Stored data
○ ○ ○ ○

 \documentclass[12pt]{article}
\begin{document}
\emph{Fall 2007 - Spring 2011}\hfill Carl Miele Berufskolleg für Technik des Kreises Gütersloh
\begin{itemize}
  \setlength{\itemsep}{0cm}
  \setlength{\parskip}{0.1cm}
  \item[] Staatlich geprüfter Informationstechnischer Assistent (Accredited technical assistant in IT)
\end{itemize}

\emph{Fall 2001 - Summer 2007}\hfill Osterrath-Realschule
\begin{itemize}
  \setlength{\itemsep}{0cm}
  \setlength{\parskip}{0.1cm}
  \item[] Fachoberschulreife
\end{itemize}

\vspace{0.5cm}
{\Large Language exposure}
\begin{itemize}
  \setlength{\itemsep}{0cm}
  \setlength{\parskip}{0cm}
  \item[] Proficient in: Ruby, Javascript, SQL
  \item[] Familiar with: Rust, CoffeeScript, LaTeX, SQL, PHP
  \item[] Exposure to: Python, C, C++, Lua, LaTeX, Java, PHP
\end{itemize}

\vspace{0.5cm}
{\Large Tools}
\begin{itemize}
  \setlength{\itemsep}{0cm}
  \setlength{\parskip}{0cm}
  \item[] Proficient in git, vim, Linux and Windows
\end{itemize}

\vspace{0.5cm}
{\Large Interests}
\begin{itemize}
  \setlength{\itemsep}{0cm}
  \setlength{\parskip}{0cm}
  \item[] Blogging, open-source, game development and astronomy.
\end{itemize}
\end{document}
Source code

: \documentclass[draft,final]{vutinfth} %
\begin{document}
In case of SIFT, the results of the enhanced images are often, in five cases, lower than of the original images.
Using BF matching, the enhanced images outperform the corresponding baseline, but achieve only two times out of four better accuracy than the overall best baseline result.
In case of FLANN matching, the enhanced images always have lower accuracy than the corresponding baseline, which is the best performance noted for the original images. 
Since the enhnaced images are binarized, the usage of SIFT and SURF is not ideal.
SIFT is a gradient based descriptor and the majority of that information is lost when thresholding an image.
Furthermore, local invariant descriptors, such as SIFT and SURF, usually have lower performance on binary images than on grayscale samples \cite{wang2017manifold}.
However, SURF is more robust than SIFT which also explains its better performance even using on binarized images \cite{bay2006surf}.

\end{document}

○ ○ ○ ○

#### [Task objective]
Copy out every line of the data that includes "have".

#### [Your response]
In case of FLANN matching, the enhanced images always have lower accuracy than the corresponding baseline, which is the best performance noted for the original images. 
Furthermore, local invariant descriptors, such as SIFT and SURF, usually have lower performance on binary images than on grayscale samples \cite{wang2017manifold}.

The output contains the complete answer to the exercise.